5
votes

I'm adding a second node to a single-node cassandra cluster, and getting a stack trace on the second node:

ERROR 18:13:42,841 Exception encountered during startup
java.lang.RuntimeException: Unable to gossip with any seeds
        at org.apache.cassandra.gms.Gossiper.doShadowRound(Gossiper.java:1193)
        at org.apache.cassandra.service.StorageService.checkForEndpointCollision(StorageService.java:446)
        at org.apache.cassandra.service.StorageService.prepareToJoin(StorageService.java:655)
        at org.apache.cassandra.service.StorageService.initServer(StorageService.java:611)
        at org.apache.cassandra.service.StorageService.initServer(StorageService.java:504)
        at org.apache.cassandra.service.CassandraDaemon.setup(CassandraDaemon.java:378)
        at org.apache.cassandra.service.CassandraDaemon.activate(CassandraDaemon.java:496)
        at org.apache.cassandra.service.CassandraDaemon.main(CassandraDaemon.java:585)
java.lang.RuntimeException: Unable to gossip with any seeds
        at org.apache.cassandra.gms.Gossiper.doShadowRound(Gossiper.java:1193)
        at org.apache.cassandra.service.StorageService.checkForEndpointCollision(StorageService.java:446)
        at org.apache.cassandra.service.StorageService.prepareToJoin(StorageService.java:655)
        at org.apache.cassandra.service.StorageService.initServer(StorageService.java:611)
        at org.apache.cassandra.service.StorageService.initServer(StorageService.java:504)
        at org.apache.cassandra.service.CassandraDaemon.setup(CassandraDaemon.java:378)
        at org.apache.cassandra.service.CassandraDaemon.activate(CassandraDaemon.java:496)
        at org.apache.cassandra.service.CassandraDaemon.main(CassandraDaemon.java:585)
Exception encountered during startup: Unable to gossip with any seeds
ERROR 18:13:42,885 Exception in thread Thread[StorageServiceShutdownHook,5,main]
java.lang.NullPointerException
        at org.apache.cassandra.gms.Gossiper.stop(Gossiper.java:1270)
        at org.apache.cassandra.service.StorageService$1.runMayThrow(StorageService.java:572)
        at org.apache.cassandra.utils.WrappedRunnable.run(WrappedRunnable.java:28)
        at java.lang.Thread.run(Thread.java:744)

There are other SO questions with this same issue, but none of the answers have worked for me:

Apache Cassandra: Unable to gossip with any seeds

new cassandra node can't gossip with seed

Datastax Enterprise is crashing with Unable to gossip with any seeds error

I'm running Cassandra 2.0.8 and jdk 1.7.0_51 on both nodes.

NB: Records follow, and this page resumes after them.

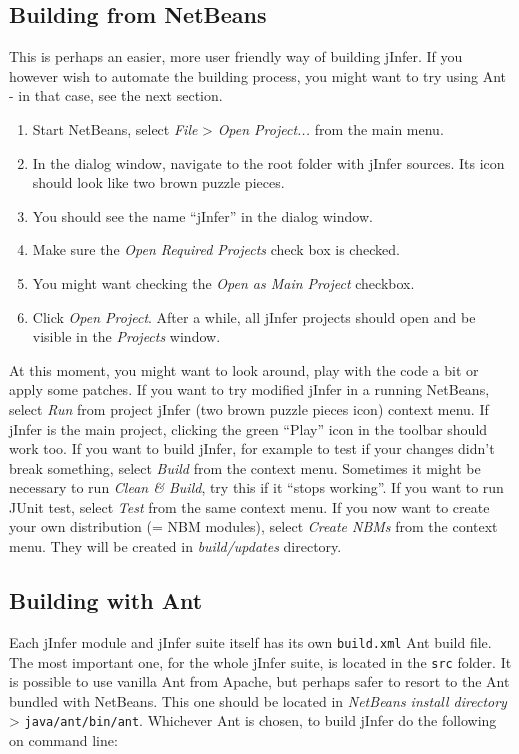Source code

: \documentclass[a4paper,10pt,oneside]{article}
\begin{document}
\subsection*{Building from NetBeans}
\par 
  This is perhaps an easier, more user friendly way of building jInfer.
    If you however wish to automate the building process, you might want to
    try using Ant - in that case, see the next section.

\begin{enumerate}\item 
 Start NetBeans, select \textit{File} > \textit{Open Project...} from the main menu.
  \item In the dialog window, navigate to the root folder with jInfer sources.
    Its icon should look like two brown puzzle pieces.
  \item You should see the name ``jInfer'' in the dialog window.
  \item Make sure the \textit{Open Required Projects} check box is checked.
  \item You might want checking the \textit{Open as Main Project} checkbox.
  \item Click \textit{Open Project}. After a while, all jInfer projects should
    open and be visible in the \textit{Projects} window.
  \end{enumerate}\par At this moment, you might want to look around, play with the
  code a bit or apply some patches. If you want to try modified jInfer in a
  running NetBeans, select \textit{Run} from project jInfer (two brown puzzle
  pieces icon) context menu. If jInfer is the main project, clicking the
  green ``Play'' icon in the toolbar should work too.
  If you want to build jInfer, for example to test if your changes didn't break
  something, select \textit{Build} from the context menu. Sometimes it might be
  necessary to run \textit{Clean \& Build}, try this if it ``stops working''.
  If you want to run JUnit test, select \textit{Test} from the same context menu.
  If you now want to create your own distribution (= NBM modules), select
  \textit{Create NBMs} from the context menu. They will be created in
  \textit{build/updates} directory.
\subsection*{Building with Ant}
\par 
  Each jInfer module and jInfer suite itself has
  its own \texttt{build.xml} Ant build file. The most important one, for the
  whole jInfer suite, is located in the \texttt{src} folder.
  It is possible to use vanilla Ant from Apache, but perhaps safer to resort
  to the Ant bundled with NetBeans. This one should be located in \textit{NetBeans
    install directory} > \texttt{java/ant/bin/ant}.
  Whichever Ant is chosen, to build jInfer do the following on command line:
\end{document}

One node is hosted at DigitalOcean, the other at Linode. I've tried configuring them as the same datacenter and as different datacenters in cassandra-rackdc.properties, it makes no difference. I've tried listen_address and broadcast_address blank and hardcoded, makes no difference. I did limit the list of cipher suites to stop a flood of log messages about missing cipher suites. From the stock cassandra.yaml, I've changed the following entries, excluding entries related to concurrent writes and compaction. For the sake of this question, wherever there's a hardcoded ip address in the config, I've replaced those with . Each box has a firewall, but I've tried it with the firewalls disabled. I've also tried it with ''internode_encryption: none'' and the result is the same. I've used telnet and netcat to confirm that each host can connect to the other's port 7000 and 7001.

on the original host:

- seeds: "<host1>"
listen_address:
broadcast_address:
endpoint_snitch: GossipingPropertyFileSnitch
internode_encryption: all
cipher_suites: [TLS_RSA_WITH_AES_128_CBC_SHA,TLS_DHE_RSA_WITH_AES_128_CBC_SHA,TLS_ECDHE_RSA_WITH_AES_128_CBC_SHA]

on the new host:

- seeds: "<host1>"
listen_address:
broadcast_address:
endpoint_snitch: GossipingPropertyFileSnitch
internode_encryption: all
cipher_suites: [TLS_RSA_WITH_AES_128_CBC_SHA,TLS_DHE_RSA_WITH_AES_128_CBC_SHA,TLS_ECDHE_RSA_WITH_AES_128_CBC_SHA]

Edit:

Also, using netstat I can see that the new server successfully establishes a tcp connection to port 7001 of the original server.

Edit:

Okay, next day. I've upgraded to java 1.7.0_60 on both machines. Gossip now works with internode_encryption: none. I very much doubt the new result is related to the change in JDK; it's more likely related to some carelessness in scrubbing directories or the like.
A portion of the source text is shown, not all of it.